I have an extremely long string that I want to parse for a numeric value that occurs after the substring \"ISBN\". However, this grouping of 13 digits can be arranged differ
If you're going to be calling the method a lot, the best thing you can do is not compile the Pattern inside it. Otherwise, each time you call the method you'll spend more time creating the regex than you will actually searching for it.
But after looking at your code again, I think you have a bigger problem, performance-wise. All that business of locating "ISBN" and then creating substrings to apply the regex to is completely unnecessary. Let the regex do that stuff; it's what they're for. The following regex finds the "ISBN" sentinel and the following thirteen digits, if they're there:
static final Pattern isbnPattern = Pattern.compile(
"\\bISBN[^A-Z0-9]*+(\\d(?:-*+\\d){12})", Pattern.CASE_INSENSITIVE );
The [^A-Z0-9]*+
gobbles up whatever characters may appear between the "ISBN" and the first digit. The possessive quantifier (*+
) prevents needless backtracking; if the next character is not a digit, the regex engine immediately quits that match attempt and resumes scanning for another "ISBN" instance.
I used another possessive quantifier for the optional hyphens, plus a non-capturing group ((?:...)

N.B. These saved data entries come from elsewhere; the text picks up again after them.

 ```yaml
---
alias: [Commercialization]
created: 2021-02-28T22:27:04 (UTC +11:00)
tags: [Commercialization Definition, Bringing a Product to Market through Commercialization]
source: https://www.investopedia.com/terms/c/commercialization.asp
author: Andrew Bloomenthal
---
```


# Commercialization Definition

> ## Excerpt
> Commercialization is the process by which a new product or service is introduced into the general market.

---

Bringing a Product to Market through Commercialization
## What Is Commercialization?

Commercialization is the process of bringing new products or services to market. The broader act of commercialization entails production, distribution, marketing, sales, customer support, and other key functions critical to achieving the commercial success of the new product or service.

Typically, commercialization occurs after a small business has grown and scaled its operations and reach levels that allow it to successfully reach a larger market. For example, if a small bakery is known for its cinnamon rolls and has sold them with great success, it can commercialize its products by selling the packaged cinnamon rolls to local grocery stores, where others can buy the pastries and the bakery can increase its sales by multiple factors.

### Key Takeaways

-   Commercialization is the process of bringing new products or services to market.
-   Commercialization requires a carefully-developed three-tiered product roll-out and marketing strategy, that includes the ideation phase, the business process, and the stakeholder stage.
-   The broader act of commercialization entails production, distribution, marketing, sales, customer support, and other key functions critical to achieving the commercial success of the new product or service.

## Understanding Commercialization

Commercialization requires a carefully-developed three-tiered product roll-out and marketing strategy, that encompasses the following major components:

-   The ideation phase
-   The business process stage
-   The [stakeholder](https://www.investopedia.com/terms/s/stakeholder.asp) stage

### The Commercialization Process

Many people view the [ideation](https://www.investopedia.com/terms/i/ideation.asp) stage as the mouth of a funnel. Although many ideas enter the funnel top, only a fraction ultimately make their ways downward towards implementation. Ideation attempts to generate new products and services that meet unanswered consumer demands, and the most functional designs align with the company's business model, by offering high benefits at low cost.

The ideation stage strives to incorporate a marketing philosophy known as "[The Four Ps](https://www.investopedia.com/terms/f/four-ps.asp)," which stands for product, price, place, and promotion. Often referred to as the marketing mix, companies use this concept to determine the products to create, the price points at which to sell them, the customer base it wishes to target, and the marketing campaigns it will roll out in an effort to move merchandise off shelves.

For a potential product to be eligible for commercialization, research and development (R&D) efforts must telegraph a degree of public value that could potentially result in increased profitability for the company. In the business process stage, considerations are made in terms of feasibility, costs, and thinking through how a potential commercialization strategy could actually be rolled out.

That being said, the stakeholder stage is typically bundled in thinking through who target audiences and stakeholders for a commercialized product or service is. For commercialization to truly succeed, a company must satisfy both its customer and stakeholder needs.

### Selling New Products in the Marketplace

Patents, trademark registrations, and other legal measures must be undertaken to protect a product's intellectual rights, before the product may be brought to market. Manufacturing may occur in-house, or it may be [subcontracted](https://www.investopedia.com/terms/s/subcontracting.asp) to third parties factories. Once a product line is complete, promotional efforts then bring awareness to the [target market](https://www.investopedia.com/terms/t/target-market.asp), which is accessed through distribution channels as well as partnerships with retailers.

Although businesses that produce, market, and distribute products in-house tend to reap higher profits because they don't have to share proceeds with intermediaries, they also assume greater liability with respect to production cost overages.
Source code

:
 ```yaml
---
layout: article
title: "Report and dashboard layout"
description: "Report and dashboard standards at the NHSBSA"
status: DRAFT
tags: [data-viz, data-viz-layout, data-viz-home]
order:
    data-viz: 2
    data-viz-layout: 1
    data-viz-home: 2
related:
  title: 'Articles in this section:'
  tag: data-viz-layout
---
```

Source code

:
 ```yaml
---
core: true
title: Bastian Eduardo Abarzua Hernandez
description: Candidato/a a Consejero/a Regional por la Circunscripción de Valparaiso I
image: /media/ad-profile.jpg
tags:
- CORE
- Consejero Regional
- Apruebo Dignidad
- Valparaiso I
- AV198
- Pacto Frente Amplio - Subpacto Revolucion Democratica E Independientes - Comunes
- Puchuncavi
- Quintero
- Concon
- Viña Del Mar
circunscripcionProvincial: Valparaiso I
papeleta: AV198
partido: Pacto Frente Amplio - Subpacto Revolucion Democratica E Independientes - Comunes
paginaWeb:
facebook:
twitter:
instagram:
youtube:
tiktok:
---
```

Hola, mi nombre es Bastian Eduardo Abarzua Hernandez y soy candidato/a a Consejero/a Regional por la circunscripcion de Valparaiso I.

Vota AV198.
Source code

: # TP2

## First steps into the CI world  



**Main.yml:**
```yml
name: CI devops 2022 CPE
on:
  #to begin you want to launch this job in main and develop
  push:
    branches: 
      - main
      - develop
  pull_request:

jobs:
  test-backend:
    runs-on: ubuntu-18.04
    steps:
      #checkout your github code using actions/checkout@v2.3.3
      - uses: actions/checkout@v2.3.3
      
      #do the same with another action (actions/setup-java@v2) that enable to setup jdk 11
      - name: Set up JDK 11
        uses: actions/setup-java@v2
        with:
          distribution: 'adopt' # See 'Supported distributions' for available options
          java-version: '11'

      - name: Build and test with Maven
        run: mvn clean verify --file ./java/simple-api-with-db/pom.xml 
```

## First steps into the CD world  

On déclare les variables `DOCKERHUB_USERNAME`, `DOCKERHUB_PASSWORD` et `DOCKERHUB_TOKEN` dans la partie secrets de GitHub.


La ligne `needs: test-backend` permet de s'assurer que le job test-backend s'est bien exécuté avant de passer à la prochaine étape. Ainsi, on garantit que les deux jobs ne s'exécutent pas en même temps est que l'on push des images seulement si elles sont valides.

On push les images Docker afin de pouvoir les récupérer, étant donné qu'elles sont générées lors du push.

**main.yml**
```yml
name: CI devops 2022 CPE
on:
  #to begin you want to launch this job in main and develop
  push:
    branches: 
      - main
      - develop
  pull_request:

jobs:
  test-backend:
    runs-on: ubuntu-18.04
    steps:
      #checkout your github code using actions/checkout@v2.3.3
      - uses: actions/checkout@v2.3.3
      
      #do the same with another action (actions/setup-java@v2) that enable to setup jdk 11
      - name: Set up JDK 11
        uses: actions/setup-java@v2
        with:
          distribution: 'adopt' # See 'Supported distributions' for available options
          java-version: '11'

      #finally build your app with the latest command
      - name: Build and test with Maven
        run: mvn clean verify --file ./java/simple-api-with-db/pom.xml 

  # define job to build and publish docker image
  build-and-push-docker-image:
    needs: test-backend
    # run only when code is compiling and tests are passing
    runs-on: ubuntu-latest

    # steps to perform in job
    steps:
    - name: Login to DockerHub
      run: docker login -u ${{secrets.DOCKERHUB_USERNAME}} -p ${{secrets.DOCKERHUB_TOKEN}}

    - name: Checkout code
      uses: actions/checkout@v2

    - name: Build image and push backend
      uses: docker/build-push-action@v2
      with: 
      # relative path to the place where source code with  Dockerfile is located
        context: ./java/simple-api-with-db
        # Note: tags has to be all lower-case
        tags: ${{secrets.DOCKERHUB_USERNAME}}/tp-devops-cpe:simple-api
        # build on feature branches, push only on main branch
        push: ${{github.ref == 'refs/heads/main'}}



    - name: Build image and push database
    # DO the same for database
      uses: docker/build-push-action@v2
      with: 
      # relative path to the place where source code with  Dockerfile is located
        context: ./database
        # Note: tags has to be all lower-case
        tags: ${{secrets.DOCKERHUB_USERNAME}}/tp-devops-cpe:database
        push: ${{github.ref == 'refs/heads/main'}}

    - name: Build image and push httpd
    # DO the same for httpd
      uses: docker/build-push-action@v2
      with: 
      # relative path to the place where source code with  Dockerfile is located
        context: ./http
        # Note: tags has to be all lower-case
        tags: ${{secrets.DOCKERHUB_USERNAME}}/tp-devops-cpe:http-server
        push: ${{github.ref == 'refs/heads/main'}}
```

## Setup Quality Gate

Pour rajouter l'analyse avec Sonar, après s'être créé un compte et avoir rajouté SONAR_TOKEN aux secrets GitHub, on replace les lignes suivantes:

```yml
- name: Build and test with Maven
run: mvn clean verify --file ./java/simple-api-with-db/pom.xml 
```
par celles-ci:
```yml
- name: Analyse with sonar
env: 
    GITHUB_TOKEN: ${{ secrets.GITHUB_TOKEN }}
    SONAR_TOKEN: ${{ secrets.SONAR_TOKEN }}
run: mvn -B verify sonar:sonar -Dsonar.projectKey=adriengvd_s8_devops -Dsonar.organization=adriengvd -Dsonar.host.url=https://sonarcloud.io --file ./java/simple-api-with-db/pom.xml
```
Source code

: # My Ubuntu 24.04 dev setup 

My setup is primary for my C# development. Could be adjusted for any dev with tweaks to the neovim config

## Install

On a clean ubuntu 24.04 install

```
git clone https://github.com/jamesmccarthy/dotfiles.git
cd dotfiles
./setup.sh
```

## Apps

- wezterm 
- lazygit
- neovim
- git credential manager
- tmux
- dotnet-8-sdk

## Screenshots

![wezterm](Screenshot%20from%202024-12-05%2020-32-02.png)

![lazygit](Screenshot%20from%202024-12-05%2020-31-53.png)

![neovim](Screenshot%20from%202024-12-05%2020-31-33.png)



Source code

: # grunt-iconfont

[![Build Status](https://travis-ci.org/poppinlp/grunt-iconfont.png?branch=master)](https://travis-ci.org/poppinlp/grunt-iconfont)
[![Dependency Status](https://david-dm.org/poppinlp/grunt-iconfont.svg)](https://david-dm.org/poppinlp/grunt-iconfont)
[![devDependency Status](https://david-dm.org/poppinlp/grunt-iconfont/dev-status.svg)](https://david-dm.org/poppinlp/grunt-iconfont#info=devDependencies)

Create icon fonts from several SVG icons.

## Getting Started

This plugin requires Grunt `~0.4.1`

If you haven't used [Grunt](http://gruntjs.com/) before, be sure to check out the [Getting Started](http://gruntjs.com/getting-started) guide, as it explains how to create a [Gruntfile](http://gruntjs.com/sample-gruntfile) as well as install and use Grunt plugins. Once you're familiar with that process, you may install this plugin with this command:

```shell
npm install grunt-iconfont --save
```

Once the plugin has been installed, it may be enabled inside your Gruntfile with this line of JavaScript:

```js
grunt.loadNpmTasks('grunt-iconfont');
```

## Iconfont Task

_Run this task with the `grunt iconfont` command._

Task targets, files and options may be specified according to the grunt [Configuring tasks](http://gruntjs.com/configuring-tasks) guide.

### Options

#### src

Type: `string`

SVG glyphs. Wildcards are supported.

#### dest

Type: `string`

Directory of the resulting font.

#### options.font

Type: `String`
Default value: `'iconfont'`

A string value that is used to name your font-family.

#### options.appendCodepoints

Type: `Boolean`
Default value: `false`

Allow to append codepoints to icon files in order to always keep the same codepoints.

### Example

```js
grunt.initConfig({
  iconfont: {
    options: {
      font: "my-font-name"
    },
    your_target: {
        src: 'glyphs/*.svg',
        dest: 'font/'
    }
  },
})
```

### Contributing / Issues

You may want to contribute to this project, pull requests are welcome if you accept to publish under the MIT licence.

) for the repeated portion; that gives another slight performance gain over the capturing groups most of the other responders are using. But I used a capturing group for the whole number, so it can be extracted from the overall match easily. With these changes, your method reduces to this:
public String parseISBN (String source) {
Matcher m = isbnPattern.matcher(source);
return m.find() ? m.group(1) : null;
}
...and it's much more efficient, too. Note that we haven't addressed how the strings are getting into memory. If you're doing the I/O yourself, it's possible there are significant performance gains to be achieved in that area, too.